Only the lines that hold "available" should be in the answer, each copied from the data below.

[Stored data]
+===+
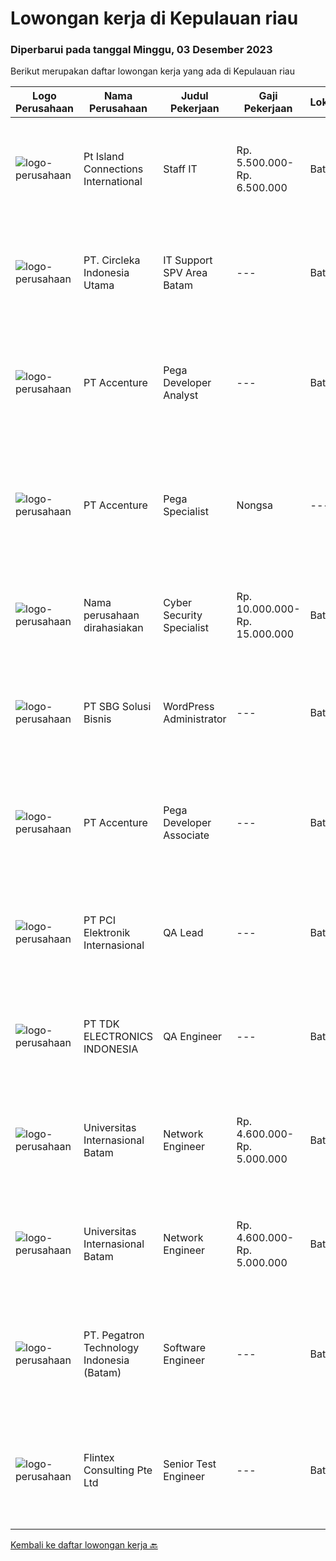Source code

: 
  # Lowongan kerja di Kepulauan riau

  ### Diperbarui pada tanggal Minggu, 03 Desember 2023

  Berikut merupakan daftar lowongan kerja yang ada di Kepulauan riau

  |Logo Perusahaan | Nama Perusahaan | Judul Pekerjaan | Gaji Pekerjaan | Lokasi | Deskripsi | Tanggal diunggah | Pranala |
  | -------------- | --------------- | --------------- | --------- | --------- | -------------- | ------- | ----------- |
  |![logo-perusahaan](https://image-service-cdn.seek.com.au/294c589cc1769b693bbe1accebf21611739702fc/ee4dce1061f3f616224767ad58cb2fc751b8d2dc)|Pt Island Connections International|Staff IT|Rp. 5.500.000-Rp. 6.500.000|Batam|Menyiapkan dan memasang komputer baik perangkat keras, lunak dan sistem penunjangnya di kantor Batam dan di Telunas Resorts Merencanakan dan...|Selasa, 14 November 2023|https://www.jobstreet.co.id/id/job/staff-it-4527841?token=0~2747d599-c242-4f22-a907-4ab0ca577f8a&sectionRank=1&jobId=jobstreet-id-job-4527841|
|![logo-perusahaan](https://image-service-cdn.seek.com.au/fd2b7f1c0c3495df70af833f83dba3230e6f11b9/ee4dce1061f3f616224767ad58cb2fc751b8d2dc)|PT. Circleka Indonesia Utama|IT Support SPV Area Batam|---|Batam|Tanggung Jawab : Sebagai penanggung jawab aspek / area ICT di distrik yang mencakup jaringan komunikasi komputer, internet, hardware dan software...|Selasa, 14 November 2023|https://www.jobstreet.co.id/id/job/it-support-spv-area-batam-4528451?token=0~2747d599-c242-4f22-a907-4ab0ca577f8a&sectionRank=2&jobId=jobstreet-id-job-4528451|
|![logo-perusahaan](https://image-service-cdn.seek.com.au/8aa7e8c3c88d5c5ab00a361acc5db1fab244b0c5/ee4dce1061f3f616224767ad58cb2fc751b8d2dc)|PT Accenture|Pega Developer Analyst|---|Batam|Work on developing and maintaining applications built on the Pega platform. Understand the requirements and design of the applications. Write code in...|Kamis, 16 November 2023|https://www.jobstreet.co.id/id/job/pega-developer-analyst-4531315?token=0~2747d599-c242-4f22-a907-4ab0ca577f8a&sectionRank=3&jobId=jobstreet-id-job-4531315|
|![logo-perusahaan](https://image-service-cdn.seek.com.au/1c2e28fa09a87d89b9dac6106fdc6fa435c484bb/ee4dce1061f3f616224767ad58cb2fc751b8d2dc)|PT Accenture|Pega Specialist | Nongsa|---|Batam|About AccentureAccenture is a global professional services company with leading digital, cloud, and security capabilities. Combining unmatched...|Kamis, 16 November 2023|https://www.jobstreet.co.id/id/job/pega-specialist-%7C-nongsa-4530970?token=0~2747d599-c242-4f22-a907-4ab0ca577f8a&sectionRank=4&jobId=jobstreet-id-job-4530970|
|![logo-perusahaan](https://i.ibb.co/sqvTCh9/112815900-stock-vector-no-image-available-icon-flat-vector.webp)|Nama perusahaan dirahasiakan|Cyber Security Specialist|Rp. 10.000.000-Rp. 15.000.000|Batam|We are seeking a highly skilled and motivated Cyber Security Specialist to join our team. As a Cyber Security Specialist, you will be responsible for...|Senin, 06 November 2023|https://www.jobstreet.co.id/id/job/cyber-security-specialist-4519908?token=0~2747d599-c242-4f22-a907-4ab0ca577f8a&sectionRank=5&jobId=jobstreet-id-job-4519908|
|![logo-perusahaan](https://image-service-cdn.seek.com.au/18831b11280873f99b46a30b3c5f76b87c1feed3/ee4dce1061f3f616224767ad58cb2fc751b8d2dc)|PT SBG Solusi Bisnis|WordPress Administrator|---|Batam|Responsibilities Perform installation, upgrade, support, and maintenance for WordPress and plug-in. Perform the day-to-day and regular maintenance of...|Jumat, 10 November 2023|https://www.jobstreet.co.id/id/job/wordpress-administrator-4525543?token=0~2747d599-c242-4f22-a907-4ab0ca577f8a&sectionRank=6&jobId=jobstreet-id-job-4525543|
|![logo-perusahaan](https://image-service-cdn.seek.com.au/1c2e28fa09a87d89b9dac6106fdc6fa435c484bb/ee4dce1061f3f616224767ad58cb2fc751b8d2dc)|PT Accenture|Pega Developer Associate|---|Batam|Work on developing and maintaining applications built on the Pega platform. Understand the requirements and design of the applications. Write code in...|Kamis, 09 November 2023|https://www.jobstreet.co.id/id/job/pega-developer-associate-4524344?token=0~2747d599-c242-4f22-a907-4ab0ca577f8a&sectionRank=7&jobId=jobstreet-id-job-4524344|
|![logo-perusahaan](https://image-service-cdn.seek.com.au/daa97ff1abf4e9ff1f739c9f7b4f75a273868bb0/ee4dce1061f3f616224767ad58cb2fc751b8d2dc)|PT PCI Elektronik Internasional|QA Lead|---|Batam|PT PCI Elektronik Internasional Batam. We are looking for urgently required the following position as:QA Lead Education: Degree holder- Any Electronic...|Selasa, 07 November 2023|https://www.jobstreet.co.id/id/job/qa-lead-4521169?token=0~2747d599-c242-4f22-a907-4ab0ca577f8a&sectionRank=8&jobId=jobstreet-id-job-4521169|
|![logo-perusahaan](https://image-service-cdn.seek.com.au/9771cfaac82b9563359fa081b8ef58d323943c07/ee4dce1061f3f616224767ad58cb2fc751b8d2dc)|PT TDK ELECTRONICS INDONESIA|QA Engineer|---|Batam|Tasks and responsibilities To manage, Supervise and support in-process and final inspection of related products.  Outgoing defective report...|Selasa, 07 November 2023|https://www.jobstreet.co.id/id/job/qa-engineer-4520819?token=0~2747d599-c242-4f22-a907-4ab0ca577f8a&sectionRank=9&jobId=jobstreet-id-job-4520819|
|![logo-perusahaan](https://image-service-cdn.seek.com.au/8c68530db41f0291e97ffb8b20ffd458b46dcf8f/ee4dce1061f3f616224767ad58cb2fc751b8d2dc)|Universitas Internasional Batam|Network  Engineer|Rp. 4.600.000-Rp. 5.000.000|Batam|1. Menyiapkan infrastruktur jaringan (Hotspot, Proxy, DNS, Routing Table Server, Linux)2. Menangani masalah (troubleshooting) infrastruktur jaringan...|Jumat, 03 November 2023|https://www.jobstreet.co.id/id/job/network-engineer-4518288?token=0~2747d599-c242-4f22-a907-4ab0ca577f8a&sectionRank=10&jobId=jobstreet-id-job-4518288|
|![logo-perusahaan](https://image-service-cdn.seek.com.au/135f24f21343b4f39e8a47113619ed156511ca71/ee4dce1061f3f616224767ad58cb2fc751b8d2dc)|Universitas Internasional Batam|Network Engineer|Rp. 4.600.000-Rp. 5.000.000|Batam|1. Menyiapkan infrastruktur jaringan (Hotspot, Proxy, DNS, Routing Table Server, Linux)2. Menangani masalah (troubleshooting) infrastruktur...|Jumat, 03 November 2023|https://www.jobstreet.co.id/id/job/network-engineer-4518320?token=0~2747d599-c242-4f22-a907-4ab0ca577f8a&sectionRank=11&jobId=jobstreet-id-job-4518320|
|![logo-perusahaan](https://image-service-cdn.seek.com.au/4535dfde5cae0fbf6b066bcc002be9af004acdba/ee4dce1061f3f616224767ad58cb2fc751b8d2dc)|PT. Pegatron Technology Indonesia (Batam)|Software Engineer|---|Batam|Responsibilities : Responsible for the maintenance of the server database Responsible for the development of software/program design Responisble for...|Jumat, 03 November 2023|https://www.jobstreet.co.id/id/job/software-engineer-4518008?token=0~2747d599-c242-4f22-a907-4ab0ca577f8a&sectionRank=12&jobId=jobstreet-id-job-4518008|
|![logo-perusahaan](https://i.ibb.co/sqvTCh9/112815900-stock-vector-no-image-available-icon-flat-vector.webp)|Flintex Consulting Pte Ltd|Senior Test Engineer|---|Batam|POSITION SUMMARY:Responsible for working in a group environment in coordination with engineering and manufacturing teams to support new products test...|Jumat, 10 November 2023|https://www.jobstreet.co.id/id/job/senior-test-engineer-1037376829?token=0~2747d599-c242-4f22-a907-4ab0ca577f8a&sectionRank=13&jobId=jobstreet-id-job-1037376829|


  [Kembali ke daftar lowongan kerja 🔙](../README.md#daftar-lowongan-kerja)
+===+
Output —
|![logo-perusahaan](https://i.ibb.co/sqvTCh9/112815900-stock-vector-no-image-available-icon-flat-vector.webp)|Nama perusahaan dirahasiakan|Cyber Security Specialist|Rp. 10.000.000-Rp. 15.000.000|Batam|We are seeking a highly skilled and motivated Cyber Security Specialist to join our team. As a Cyber Security Specialist, you will be responsible for...|Senin, 06 November 2023|https://www.jobstreet.co.id/id/job/cyber-security-specialist-4519908?token=0~2747d599-c242-4f22-a907-4ab0ca577f8a&sectionRank=5&jobId=jobstreet-id-job-4519908|
|![logo-perusahaan](https://i.ibb.co/sqvTCh9/112815900-stock-vector-no-image-available-icon-flat-vector.webp)|Flintex Consulting Pte Ltd|Senior Test Engineer|---|Batam|POSITION SUMMARY:Responsible for working in a group environment in coordination with engineering and manufacturing teams to support new products test...|Jumat, 10 November 2023|https://www.jobstreet.co.id/id/job/senior-test-engineer-1037376829?token=0~2747d599-c242-4f22-a907-4ab0ca577f8a&sectionRank=13&jobId=jobstreet-id-job-1037376829|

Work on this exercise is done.